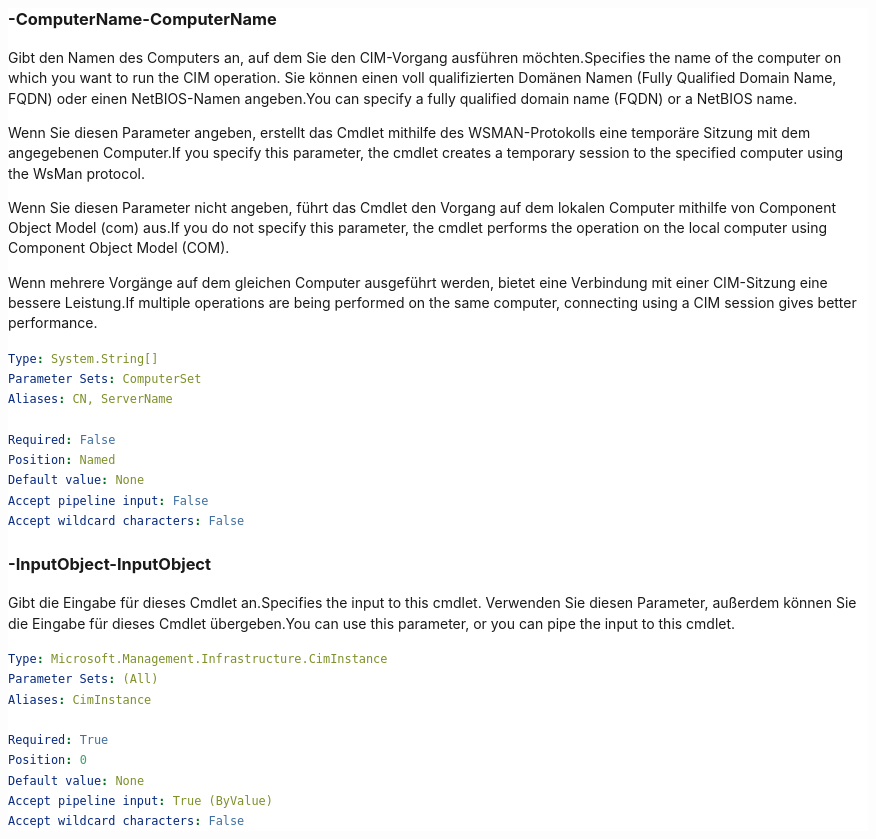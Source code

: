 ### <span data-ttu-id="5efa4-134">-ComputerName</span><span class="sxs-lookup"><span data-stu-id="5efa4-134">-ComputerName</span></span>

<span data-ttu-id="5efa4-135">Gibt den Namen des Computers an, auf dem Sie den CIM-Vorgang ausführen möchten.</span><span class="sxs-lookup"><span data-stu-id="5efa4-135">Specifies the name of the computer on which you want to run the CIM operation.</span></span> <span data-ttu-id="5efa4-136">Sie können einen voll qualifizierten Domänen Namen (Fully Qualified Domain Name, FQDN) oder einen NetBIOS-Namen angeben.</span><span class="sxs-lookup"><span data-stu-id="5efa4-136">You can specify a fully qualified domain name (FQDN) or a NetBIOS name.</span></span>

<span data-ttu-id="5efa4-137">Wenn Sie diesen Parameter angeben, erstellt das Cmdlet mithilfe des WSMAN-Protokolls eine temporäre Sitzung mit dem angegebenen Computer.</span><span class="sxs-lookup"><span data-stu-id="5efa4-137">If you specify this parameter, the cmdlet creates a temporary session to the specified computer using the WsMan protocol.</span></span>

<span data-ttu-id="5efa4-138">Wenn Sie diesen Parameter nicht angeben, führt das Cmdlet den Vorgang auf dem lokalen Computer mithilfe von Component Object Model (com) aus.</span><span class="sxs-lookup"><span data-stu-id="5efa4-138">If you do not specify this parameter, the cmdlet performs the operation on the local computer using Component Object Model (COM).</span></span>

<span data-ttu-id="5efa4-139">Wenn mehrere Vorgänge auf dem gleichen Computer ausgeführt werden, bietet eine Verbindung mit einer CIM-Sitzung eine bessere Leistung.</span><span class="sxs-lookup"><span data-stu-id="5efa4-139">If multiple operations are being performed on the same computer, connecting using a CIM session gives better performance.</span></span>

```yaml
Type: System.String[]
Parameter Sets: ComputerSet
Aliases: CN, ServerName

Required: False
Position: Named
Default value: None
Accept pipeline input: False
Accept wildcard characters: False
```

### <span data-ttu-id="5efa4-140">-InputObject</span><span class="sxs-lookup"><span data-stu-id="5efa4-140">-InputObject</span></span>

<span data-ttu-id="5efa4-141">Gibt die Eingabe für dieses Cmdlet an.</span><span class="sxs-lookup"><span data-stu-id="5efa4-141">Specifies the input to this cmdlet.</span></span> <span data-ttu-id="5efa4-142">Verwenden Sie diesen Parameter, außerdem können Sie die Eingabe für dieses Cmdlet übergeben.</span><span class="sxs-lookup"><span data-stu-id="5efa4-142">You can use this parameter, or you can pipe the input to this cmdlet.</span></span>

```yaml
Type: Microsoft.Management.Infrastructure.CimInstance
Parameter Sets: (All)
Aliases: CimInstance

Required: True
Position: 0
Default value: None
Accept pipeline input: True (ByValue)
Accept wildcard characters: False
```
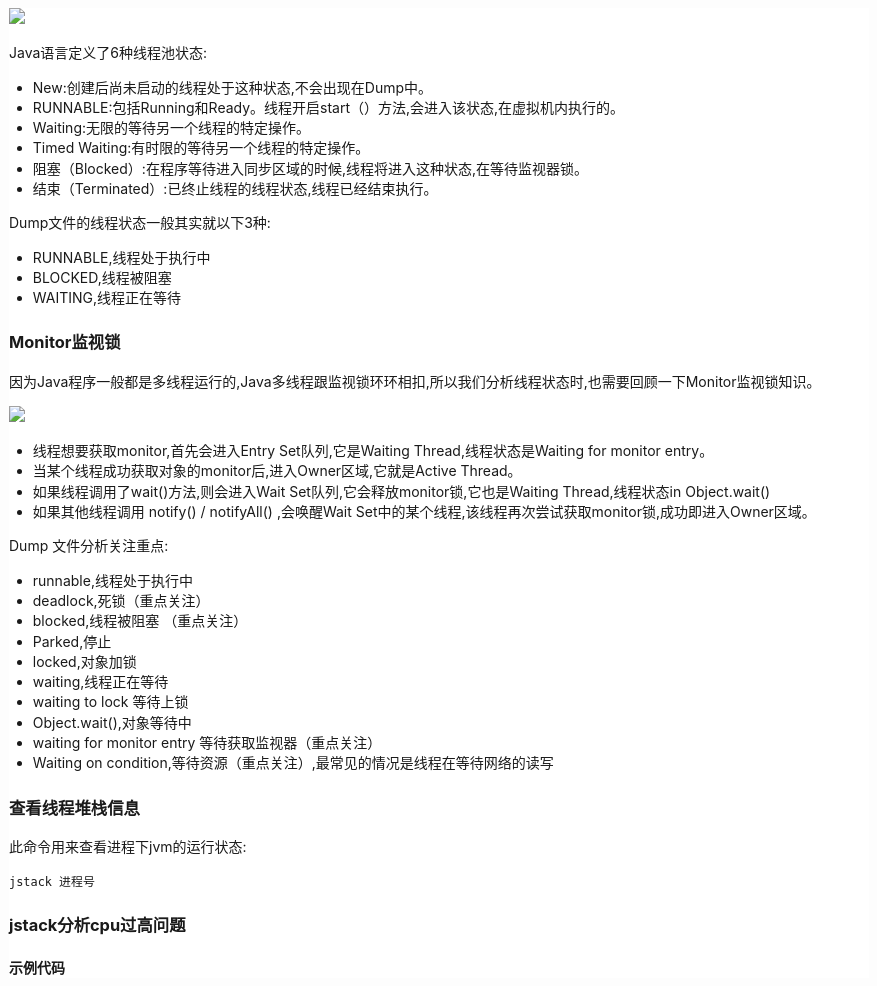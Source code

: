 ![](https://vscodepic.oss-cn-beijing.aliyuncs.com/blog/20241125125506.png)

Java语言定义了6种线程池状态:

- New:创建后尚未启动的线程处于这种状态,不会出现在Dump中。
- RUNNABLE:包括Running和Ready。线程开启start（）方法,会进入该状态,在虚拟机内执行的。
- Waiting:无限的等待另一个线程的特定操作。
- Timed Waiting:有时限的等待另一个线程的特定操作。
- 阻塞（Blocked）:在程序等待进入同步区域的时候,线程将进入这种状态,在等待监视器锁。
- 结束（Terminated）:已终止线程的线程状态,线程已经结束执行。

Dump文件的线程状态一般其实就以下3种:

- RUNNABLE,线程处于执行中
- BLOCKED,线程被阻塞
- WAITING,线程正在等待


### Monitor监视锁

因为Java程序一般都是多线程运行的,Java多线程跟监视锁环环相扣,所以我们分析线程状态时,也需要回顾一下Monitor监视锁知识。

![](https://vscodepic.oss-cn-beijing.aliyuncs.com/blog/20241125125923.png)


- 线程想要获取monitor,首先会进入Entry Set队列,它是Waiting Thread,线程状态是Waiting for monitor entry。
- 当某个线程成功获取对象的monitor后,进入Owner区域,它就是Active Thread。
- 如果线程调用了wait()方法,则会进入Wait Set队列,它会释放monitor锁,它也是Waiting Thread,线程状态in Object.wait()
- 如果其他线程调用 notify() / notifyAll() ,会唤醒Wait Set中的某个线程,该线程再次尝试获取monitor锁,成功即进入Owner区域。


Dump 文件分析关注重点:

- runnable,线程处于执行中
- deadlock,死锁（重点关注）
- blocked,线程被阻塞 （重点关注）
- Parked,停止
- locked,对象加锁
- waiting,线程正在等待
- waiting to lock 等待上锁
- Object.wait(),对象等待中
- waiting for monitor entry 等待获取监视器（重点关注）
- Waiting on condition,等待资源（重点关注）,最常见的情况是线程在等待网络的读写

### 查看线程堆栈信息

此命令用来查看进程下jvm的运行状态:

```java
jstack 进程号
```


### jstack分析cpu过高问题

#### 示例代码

**The problem**
Keeping every word as it is, write out all the data and omit the pictures.

**Solved exercise**
Source code

: ### <span data-ttu-id="5efa4-134">-ComputerName</span><span class="sxs-lookup"><span data-stu-id="5efa4-134">-ComputerName</span></span>

<span data-ttu-id="5efa4-135">Gibt den Namen des Computers an, auf dem Sie den CIM-Vorgang ausführen möchten.</span><span class="sxs-lookup"><span data-stu-id="5efa4-135">Specifies the name of the computer on which you want to run the CIM operation.</span></span> <span data-ttu-id="5efa4-136">Sie können einen voll qualifizierten Domänen Namen (Fully Qualified Domain Name, FQDN) oder einen NetBIOS-Namen angeben.</span><span class="sxs-lookup"><span data-stu-id="5efa4-136">You can specify a fully qualified domain name (FQDN) or a NetBIOS name.</span></span>

<span data-ttu-id="5efa4-137">Wenn Sie diesen Parameter angeben, erstellt das Cmdlet mithilfe des WSMAN-Protokolls eine temporäre Sitzung mit dem angegebenen Computer.</span><span class="sxs-lookup"><span data-stu-id="5efa4-137">If you specify this parameter, the cmdlet creates a temporary session to the specified computer using the WsMan protocol.</span></span>

<span data-ttu-id="5efa4-138">Wenn Sie diesen Parameter nicht angeben, führt das Cmdlet den Vorgang auf dem lokalen Computer mithilfe von Component Object Model (com) aus.</span><span class="sxs-lookup"><span data-stu-id="5efa4-138">If you do not specify this parameter, the cmdlet performs the operation on the local computer using Component Object Model (COM).</span></span>

<span data-ttu-id="5efa4-139">Wenn mehrere Vorgänge auf dem gleichen Computer ausgeführt werden, bietet eine Verbindung mit einer CIM-Sitzung eine bessere Leistung.</span><span class="sxs-lookup"><span data-stu-id="5efa4-139">If multiple operations are being performed on the same computer, connecting using a CIM session gives better performance.</span></span>

```yaml
Type: System.String[]
Parameter Sets: ComputerSet
Aliases: CN, ServerName

Required: False
Position: Named
Default value: None
Accept pipeline input: False
Accept wildcard characters: False
```

### <span data-ttu-id="5efa4-140">-InputObject</span><span class="sxs-lookup"><span data-stu-id="5efa4-140">-InputObject</span></span>

<span data-ttu-id="5efa4-141">Gibt die Eingabe für dieses Cmdlet an.</span><span class="sxs-lookup"><span data-stu-id="5efa4-141">Specifies the input to this cmdlet.</span></span> <span data-ttu-id="5efa4-142">Verwenden Sie diesen Parameter, außerdem können Sie die Eingabe für dieses Cmdlet übergeben.</span><span class="sxs-lookup"><span data-stu-id="5efa4-142">You can use this parameter, or you can pipe the input to this cmdlet.</span></span>

```yaml
Type: Microsoft.Management.Infrastructure.CimInstance
Parameter Sets: (All)
Aliases: CimInstance

Required: True
Position: 0
Default value: None
Accept pipeline input: True (ByValue)
Accept wildcard characters: False
```
Source code

: ![](https://vscodepic.oss-cn-beijing.aliyuncs.com/blog/20241125125506.png)

Java语言定义了6种线程池状态:

- New:创建后尚未启动的线程处于这种状态,不会出现在Dump中。
- RUNNABLE:包括Running和Ready。线程开启start（）方法,会进入该状态,在虚拟机内执行的。
- Waiting:无限的等待另一个线程的特定操作。
- Timed Waiting:有时限的等待另一个线程的特定操作。
- 阻塞（Blocked）:在程序等待进入同步区域的时候,线程将进入这种状态,在等待监视器锁。
- 结束（Terminated）:已终止线程的线程状态,线程已经结束执行。

Dump文件的线程状态一般其实就以下3种:

- RUNNABLE,线程处于执行中
- BLOCKED,线程被阻塞
- WAITING,线程正在等待


### Monitor监视锁

因为Java程序一般都是多线程运行的,Java多线程跟监视锁环环相扣,所以我们分析线程状态时,也需要回顾一下Monitor监视锁知识。

![](https://vscodepic.oss-cn-beijing.aliyuncs.com/blog/20241125125923.png)


- 线程想要获取monitor,首先会进入Entry Set队列,它是Waiting Thread,线程状态是Waiting for monitor entry。
- 当某个线程成功获取对象的monitor后,进入Owner区域,它就是Active Thread。
- 如果线程调用了wait()方法,则会进入Wait Set队列,它会释放monitor锁,它也是Waiting Thread,线程状态in Object.wait()
- 如果其他线程调用 notify() / notifyAll() ,会唤醒Wait Set中的某个线程,该线程再次尝试获取monitor锁,成功即进入Owner区域。


Dump 文件分析关注重点:

- runnable,线程处于执行中
- deadlock,死锁（重点关注）
- blocked,线程被阻塞 （重点关注）
- Parked,停止
- locked,对象加锁
- waiting,线程正在等待
- waiting to lock 等待上锁
- Object.wait(),对象等待中
- waiting for monitor entry 等待获取监视器（重点关注）
- Waiting on condition,等待资源（重点关注）,最常见的情况是线程在等待网络的读写

### 查看线程堆栈信息

此命令用来查看进程下jvm的运行状态:

```java
jstack 进程号
```


### jstack分析cpu过高问题

#### 示例代码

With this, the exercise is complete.